═══ DATA PROVIDED

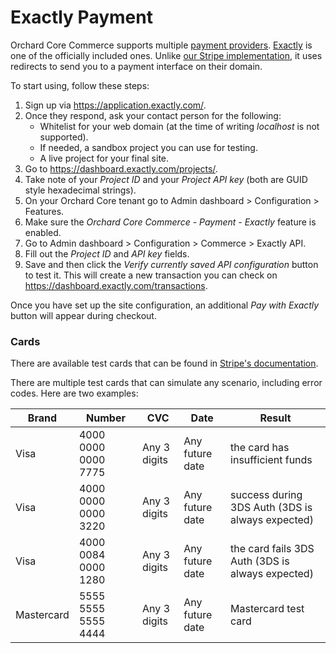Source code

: # Exactly Payment

Orchard Core Commerce supports multiple [payment providers](payment-providers.md). [Exactly](https://exactly.com/) is one of the officially included ones. Unlike [our Stripe implementation](stripe-payment.md), it uses redirects to send you to a payment interface on their domain.

To start using, follow these steps:
1. Sign up via <https://application.exactly.com/>.
2. Once they respond, ask your contact person for the following:
   - Whitelist for your web domain (at the time of writing _localhost_ is not supported).
   - If needed, a sandbox project you can use for testing.
   - A live project for your final site.
3. Go to <https://dashboard.exactly.com/projects/>.
4. Take note of your _Project ID_ and your _Project API key_ (both are GUID style hexadecimal strings).
5. On your Orchard Core tenant go to Admin dashboard > Configuration > Features. 
6. Make sure the _Orchard Core Commerce - Payment - Exactly_ feature is enabled.
7. Go to Admin dashboard > Configuration > Commerce > Exactly API.
8. Fill out the _Project ID_ and _API key_ fields.
9. Save and then click the _Verify currently saved API configuration_ button to test it. This will create a new transaction you can check on <https://dashboard.exactly.com/transactions>.

Once you have set up the site configuration, an additional _Pay with Exactly_ button will appear during checkout.

### Cards

There are available test cards that can be found in [Stripe's documentation](https://stripe.com/docs/testing).

There are multiple test cards that can simulate any scenario, including error codes. Here are two examples:

| Brand      | Number              |      CVC     |       Date      | Result                                           |
|------------|---------------------| ------------ | --------------- |--------------------------------------------------|
| Visa       | 4000 0000 0000 7775 | Any 3 digits | Any future date | the card has insufficient funds                  |
| Visa       | 4000 0000 0000 3220 | Any 3 digits | Any future date | success during 3DS Auth (3DS is always expected) |
| Visa       | 4000 0084 0000 1280 | Any 3 digits | Any future date | the card fails 3DS Auth (3DS is always expected) |
| Mastercard | 5555 5555 5555 4444 | Any 3 digits | Any future date | Mastercard test card                             |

══════

Please take the lines from the beginning of the data above through the line holding "To start using, follow" and transcribe them exactly, without any pictures.

Source code

: # Exactly Payment

Orchard Core Commerce supports multiple [payment providers](payment-providers.md). [Exactly](https://exactly.com/) is one of the officially included ones. Unlike [our Stripe implementation](stripe-payment.md), it uses redirects to send you to a payment interface on their domain.

To start using, follow these steps:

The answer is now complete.